The monetary expenditure of caring for a loved one with Alzheimer’s or another dementia related disease can be at least three or four times the amount of caring for an average senior adult.

Recently, I received some correspondence from a woman who has been her mother’s primary caregiver for the past five years. She wrote explaining that she has to pay an outside caregiver $22 per hour in order that she could maintain her $13 per hour job. “It’s a little bit’s better than nothing, and it gives me a chance to get some type of respite.”

Most caregivers have to eventually give up their employment completely, bringing on the additional stress of being financially ruined. I understand her dilemma only too well as I had to cut my working hours in half, and eventually completely dedicating myself to my father’s care. In today’s economy, how devastating is that!

Regarding pharmaceutical costs, medications currently available for mort dementia related diseases, which by the way may only ease the symptoms for a short length of time, are exceedingly expensive and have a Medicare D-Plan reaching its limit so fast that you end up falling quickly into a financial hole.

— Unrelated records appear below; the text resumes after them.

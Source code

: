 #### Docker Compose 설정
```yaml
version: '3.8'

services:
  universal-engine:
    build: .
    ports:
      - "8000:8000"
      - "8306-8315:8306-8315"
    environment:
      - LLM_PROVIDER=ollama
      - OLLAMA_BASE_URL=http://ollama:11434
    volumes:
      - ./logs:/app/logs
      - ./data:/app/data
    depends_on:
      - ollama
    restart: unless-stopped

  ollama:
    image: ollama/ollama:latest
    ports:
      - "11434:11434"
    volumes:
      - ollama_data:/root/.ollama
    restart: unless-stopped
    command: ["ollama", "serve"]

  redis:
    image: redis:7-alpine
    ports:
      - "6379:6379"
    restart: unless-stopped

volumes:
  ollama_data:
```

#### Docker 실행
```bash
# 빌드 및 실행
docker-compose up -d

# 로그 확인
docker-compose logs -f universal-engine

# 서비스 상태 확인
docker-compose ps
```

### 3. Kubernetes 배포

Additional costs may include:

  • Hiring home care
  • Transforming the home into a safe haven
  • Acquiring proper medical equipment
  • Earlier admittance into memory care or a nursing home
  • Incontinence products


The list is long and goes on. These costs could bankrupt any family.

The incidence of Alzheimer’s alone is rising at an astonishing rate. The mortality rate has now reached an average of 37% per 100,000 here in the United States alone, 18 years ago this number sat at 17%. Experts have released a report that states someone in America will develop the disease every sixty-five seconds. That is almost a person per minute and nearly a half million new cases of Alzheimer’s each year.

The best advice I can offer, once again, is for families to work together. Instead of all the burdensome costs and care falling upon any one person, it needs to be shared throughout all family members. I have found that tragedies tend to bring people together, and that is exactly what category this disease falls into a true tragedy.